Dataset entries
□ □ □ □

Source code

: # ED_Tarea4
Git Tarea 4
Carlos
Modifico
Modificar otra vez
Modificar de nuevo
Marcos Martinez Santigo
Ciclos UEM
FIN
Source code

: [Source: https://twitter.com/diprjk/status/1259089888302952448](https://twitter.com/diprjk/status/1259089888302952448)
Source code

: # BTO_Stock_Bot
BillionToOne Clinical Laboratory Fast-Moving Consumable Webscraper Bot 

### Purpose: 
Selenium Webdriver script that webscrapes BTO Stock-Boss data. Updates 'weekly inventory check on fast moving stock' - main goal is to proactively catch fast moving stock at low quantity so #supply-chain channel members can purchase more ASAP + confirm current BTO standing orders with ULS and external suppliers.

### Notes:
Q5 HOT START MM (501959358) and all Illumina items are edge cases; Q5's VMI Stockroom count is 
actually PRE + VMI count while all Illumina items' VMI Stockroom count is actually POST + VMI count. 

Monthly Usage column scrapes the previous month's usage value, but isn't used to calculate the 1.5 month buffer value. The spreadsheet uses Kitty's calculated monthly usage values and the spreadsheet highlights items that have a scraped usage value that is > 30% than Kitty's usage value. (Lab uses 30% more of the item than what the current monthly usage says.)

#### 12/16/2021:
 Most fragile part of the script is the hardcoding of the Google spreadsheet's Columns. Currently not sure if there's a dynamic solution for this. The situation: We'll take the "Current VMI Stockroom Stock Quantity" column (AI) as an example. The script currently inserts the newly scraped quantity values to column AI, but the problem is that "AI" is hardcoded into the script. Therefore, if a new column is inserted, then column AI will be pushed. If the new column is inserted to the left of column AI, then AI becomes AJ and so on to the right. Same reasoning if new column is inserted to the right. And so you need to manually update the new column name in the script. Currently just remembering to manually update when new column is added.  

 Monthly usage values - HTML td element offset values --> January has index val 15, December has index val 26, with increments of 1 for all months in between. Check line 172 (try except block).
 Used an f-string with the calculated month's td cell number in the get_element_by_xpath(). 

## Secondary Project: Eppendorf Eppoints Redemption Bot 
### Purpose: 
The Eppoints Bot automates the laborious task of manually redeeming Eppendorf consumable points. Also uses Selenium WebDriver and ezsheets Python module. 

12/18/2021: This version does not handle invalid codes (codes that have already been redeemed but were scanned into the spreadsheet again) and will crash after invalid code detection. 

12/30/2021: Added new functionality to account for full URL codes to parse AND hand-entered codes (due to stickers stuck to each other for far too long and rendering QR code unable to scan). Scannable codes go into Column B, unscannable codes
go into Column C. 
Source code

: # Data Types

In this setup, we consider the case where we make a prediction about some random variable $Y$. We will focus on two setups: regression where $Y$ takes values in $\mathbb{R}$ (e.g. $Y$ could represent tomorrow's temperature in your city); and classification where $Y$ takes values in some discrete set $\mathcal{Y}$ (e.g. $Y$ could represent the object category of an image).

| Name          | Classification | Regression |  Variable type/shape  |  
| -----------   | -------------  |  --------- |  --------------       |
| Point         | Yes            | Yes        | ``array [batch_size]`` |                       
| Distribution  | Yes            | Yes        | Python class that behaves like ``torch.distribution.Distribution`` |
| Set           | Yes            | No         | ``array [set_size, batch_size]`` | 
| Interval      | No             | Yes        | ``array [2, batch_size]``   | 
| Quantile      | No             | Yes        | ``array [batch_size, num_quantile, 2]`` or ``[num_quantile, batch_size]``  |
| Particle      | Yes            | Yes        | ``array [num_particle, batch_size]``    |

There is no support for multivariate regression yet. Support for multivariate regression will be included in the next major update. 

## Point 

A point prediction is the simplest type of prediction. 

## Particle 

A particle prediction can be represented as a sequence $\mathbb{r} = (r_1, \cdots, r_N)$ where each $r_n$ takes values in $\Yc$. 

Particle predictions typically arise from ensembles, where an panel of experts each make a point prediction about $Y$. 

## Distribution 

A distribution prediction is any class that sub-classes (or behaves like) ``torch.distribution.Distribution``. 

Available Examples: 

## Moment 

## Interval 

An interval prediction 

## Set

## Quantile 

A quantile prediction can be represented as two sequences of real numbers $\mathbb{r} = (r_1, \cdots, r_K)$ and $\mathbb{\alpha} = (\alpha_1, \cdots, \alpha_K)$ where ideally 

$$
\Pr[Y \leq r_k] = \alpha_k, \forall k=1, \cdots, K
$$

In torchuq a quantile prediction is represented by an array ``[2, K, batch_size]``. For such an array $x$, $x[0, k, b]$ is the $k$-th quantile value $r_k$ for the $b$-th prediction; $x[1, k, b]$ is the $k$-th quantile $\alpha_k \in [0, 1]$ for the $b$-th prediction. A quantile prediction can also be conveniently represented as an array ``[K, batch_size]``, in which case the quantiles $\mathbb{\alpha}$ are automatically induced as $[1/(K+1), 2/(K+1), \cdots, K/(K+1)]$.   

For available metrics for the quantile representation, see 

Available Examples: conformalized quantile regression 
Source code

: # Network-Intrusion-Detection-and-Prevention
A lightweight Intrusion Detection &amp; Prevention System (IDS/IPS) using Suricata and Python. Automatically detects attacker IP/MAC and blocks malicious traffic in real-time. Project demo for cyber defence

□ □ □ □

(Work instruction)
All of the entries above should be output exactly as they are.

(Response to the task)
Source code

: # ED_Tarea4
Git Tarea 4
Carlos
Modifico
Modificar otra vez
Modificar de nuevo
Marcos Martinez Santigo
Ciclos UEM
FIN
Source code

: [Source: https://twitter.com/diprjk/status/1259089888302952448](https://twitter.com/diprjk/status/1259089888302952448)
Source code

: # BTO_Stock_Bot
BillionToOne Clinical Laboratory Fast-Moving Consumable Webscraper Bot 

### Purpose: 
Selenium Webdriver script that webscrapes BTO Stock-Boss data. Updates 'weekly inventory check on fast moving stock' - main goal is to proactively catch fast moving stock at low quantity so #supply-chain channel members can purchase more ASAP + confirm current BTO standing orders with ULS and external suppliers.

### Notes:
Q5 HOT START MM (501959358) and all Illumina items are edge cases; Q5's VMI Stockroom count is 
actually PRE + VMI count while all Illumina items' VMI Stockroom count is actually POST + VMI count. 

Monthly Usage column scrapes the previous month's usage value, but isn't used to calculate the 1.5 month buffer value. The spreadsheet uses Kitty's calculated monthly usage values and the spreadsheet highlights items that have a scraped usage value that is > 30% than Kitty's usage value. (Lab uses 30% more of the item than what the current monthly usage says.)

#### 12/16/2021:
 Most fragile part of the script is the hardcoding of the Google spreadsheet's Columns. Currently not sure if there's a dynamic solution for this. The situation: We'll take the "Current VMI Stockroom Stock Quantity" column (AI) as an example. The script currently inserts the newly scraped quantity values to column AI, but the problem is that "AI" is hardcoded into the script. Therefore, if a new column is inserted, then column AI will be pushed. If the new column is inserted to the left of column AI, then AI becomes AJ and so on to the right. Same reasoning if new column is inserted to the right. And so you need to manually update the new column name in the script. Currently just remembering to manually update when new column is added.  

 Monthly usage values - HTML td element offset values --> January has index val 15, December has index val 26, with increments of 1 for all months in between. Check line 172 (try except block).
 Used an f-string with the calculated month's td cell number in the get_element_by_xpath(). 

## Secondary Project: Eppendorf Eppoints Redemption Bot 
### Purpose: 
The Eppoints Bot automates the laborious task of manually redeeming Eppendorf consumable points. Also uses Selenium WebDriver and ezsheets Python module. 

12/18/2021: This version does not handle invalid codes (codes that have already been redeemed but were scanned into the spreadsheet again) and will crash after invalid code detection. 

12/30/2021: Added new functionality to account for full URL codes to parse AND hand-entered codes (due to stickers stuck to each other for far too long and rendering QR code unable to scan). Scannable codes go into Column B, unscannable codes
go into Column C. 
Source code

: # Data Types

In this setup, we consider the case where we make a prediction about some random variable $Y$. We will focus on two setups: regression where $Y$ takes values in $\mathbb{R}$ (e.g. $Y$ could represent tomorrow's temperature in your city); and classification where $Y$ takes values in some discrete set $\mathcal{Y}$ (e.g. $Y$ could represent the object category of an image).

| Name          | Classification | Regression |  Variable type/shape  |  
| -----------   | -------------  |  --------- |  --------------       |
| Point         | Yes            | Yes        | ``array [batch_size]`` |                       
| Distribution  | Yes            | Yes        | Python class that behaves like ``torch.distribution.Distribution`` |
| Set           | Yes            | No         | ``array [set_size, batch_size]`` | 
| Interval      | No             | Yes        | ``array [2, batch_size]``   | 
| Quantile      | No             | Yes        | ``array [batch_size, num_quantile, 2]`` or ``[num_quantile, batch_size]``  |
| Particle      | Yes            | Yes        | ``array [num_particle, batch_size]``    |

There is no support for multivariate regression yet. Support for multivariate regression will be included in the next major update. 

## Point 

A point prediction is the simplest type of prediction. 

## Particle 

A particle prediction can be represented as a sequence $\mathbb{r} = (r_1, \cdots, r_N)$ where each $r_n$ takes values in $\Yc$. 

Particle predictions typically arise from ensembles, where an panel of experts each make a point prediction about $Y$. 

## Distribution 

A distribution prediction is any class that sub-classes (or behaves like) ``torch.distribution.Distribution``. 

Available Examples: 

## Moment 

## Interval 

An interval prediction 

## Set

## Quantile 

A quantile prediction can be represented as two sequences of real numbers $\mathbb{r} = (r_1, \cdots, r_K)$ and $\mathbb{\alpha} = (\alpha_1, \cdots, \alpha_K)$ where ideally 

$$
\Pr[Y \leq r_k] = \alpha_k, \forall k=1, \cdots, K
$$

In torchuq a quantile prediction is represented by an array ``[2, K, batch_size]``. For such an array $x$, $x[0, k, b]$ is the $k$-th quantile value $r_k$ for the $b$-th prediction; $x[1, k, b]$ is the $k$-th quantile $\alpha_k \in [0, 1]$ for the $b$-th prediction. A quantile prediction can also be conveniently represented as an array ``[K, batch_size]``, in which case the quantiles $\mathbb{\alpha}$ are automatically induced as $[1/(K+1), 2/(K+1), \cdots, K/(K+1)]$.   

For available metrics for the quantile representation, see 

Available Examples: conformalized quantile regression 
Source code

: # Network-Intrusion-Detection-and-Prevention
A lightweight Intrusion Detection &amp; Prevention System (IDS/IPS) using Suricata and Python. Automatically detects attacker IP/MAC and blocks malicious traffic in real-time. Project demo for cyber defence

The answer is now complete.